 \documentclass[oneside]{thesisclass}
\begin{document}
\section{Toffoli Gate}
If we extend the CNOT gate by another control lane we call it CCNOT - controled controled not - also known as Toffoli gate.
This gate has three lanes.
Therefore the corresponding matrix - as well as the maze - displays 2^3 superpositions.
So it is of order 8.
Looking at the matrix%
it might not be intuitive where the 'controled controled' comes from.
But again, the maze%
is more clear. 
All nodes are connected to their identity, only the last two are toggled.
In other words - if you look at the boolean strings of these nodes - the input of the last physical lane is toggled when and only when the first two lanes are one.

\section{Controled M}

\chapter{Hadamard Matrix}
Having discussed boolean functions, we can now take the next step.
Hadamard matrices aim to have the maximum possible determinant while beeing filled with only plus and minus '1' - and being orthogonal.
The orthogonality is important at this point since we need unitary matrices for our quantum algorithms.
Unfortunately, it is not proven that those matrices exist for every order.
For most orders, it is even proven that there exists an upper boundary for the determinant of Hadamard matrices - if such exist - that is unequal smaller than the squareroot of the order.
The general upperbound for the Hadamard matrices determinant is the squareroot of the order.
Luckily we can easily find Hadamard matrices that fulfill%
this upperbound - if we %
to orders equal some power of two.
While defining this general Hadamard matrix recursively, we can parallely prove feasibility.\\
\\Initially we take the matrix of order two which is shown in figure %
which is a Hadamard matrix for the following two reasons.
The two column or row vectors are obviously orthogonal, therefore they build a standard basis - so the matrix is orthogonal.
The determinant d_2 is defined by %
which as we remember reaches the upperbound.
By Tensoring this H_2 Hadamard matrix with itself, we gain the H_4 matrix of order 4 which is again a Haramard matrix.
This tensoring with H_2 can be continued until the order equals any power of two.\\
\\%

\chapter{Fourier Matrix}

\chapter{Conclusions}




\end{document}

----

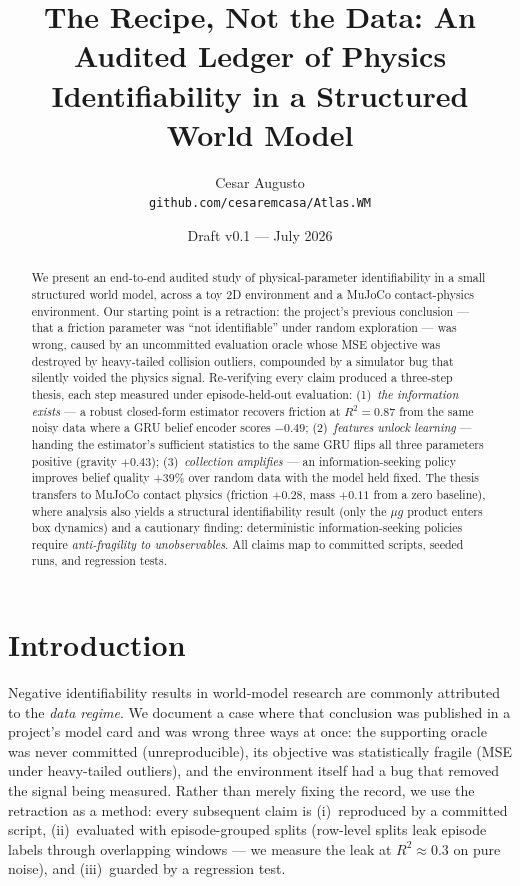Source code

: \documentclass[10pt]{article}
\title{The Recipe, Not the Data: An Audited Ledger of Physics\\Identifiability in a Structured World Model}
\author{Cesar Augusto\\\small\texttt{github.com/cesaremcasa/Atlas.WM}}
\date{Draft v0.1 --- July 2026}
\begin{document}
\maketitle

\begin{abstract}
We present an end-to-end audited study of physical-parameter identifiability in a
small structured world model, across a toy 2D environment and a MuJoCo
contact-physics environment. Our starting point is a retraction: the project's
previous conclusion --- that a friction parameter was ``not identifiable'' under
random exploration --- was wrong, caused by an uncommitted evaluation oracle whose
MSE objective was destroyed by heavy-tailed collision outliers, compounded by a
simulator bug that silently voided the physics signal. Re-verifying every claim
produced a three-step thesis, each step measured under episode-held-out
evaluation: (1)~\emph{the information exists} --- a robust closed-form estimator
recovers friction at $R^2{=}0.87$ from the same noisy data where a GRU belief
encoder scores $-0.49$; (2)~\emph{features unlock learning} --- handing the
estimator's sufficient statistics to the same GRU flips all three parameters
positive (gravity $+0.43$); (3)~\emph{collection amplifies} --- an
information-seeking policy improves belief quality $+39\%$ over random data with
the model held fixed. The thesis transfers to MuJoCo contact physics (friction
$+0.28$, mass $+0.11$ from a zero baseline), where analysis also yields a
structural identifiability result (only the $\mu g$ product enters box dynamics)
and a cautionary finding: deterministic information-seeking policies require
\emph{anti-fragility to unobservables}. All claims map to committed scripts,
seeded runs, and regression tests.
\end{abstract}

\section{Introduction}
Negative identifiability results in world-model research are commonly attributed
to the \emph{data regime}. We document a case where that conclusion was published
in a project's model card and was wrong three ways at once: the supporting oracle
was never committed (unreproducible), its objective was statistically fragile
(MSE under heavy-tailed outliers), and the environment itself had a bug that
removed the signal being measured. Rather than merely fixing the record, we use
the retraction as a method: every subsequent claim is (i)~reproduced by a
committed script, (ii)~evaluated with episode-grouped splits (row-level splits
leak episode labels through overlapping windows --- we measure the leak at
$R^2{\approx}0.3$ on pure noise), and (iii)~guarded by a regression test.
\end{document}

----

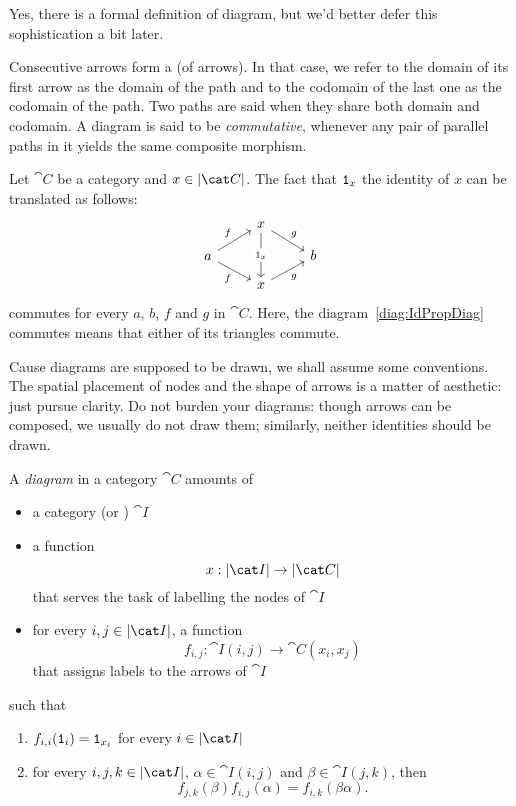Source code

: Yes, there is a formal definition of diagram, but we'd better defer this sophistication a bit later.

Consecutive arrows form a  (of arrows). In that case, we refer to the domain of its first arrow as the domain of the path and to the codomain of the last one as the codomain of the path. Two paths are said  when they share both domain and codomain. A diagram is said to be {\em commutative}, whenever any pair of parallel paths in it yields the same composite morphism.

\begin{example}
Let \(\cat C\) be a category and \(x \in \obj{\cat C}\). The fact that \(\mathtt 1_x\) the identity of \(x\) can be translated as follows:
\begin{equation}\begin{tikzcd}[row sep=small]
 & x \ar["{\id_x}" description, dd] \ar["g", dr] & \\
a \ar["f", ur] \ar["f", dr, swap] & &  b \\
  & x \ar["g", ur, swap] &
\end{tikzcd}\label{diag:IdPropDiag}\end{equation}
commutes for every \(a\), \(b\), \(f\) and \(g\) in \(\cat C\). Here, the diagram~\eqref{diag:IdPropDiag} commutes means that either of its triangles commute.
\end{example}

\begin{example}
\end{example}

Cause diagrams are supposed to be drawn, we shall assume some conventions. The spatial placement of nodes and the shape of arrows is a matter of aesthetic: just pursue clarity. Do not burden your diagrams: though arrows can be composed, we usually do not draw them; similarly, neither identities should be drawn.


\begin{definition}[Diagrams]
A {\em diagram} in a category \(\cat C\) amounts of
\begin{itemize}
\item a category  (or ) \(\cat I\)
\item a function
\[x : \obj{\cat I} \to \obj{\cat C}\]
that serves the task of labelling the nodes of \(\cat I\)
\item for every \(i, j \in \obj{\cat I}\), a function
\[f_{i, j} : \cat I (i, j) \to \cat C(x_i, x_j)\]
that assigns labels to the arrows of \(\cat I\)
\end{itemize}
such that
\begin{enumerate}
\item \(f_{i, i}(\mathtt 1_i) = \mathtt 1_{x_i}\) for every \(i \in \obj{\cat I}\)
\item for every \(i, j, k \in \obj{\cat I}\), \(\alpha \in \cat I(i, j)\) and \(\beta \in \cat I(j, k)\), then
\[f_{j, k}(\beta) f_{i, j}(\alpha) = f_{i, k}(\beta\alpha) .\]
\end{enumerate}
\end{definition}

----

▸ Assignment
Wherever the word "toggled" shows up in the material, copy the line it is on.

▸ Finished task
All nodes are connected to their identity, only the last two are toggled.
In other words - if you look at the boolean strings of these nodes - the input of the last physical lane is toggled when and only when the first two lanes are one.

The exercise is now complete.